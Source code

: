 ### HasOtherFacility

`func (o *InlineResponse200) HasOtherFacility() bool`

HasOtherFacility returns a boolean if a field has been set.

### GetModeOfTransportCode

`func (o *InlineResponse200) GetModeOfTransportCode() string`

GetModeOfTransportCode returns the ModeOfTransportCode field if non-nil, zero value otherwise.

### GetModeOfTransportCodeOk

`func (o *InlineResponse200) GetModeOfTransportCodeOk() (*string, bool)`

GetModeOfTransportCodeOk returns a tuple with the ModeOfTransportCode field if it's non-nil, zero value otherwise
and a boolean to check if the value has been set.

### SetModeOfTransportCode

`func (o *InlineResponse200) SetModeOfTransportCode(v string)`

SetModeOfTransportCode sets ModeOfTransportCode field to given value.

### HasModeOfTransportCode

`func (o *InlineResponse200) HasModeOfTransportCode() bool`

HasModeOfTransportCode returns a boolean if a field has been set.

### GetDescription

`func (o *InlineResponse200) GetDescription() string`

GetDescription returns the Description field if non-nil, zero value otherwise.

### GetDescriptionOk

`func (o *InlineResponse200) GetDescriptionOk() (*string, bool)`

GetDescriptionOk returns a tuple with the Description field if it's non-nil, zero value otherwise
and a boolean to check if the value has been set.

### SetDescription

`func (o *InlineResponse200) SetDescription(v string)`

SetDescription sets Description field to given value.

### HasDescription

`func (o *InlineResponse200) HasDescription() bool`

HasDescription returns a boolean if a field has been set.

┄┄┄┄┄┄

→ **Your task**
For the lines from the one containing "### HasModeOfTransportCode" through the end of the listing above, output each exactly and leave out the rest.

→ **Output of the task**
### HasModeOfTransportCode

`func (o *InlineResponse200) HasModeOfTransportCode() bool`

HasModeOfTransportCode returns a boolean if a field has been set.

### GetDescription

`func (o *InlineResponse200) GetDescription() string`

GetDescription returns the Description field if non-nil, zero value otherwise.

### GetDescriptionOk

`func (o *InlineResponse200) GetDescriptionOk() (*string, bool)`

GetDescriptionOk returns a tuple with the Description field if it's non-nil, zero value otherwise
and a boolean to check if the value has been set.

### SetDescription

`func (o *InlineResponse200) SetDescription(v string)`

SetDescription sets Description field to given value.

### HasDescription

`func (o *InlineResponse200) HasDescription() bool`

HasDescription returns a boolean if a field has been set.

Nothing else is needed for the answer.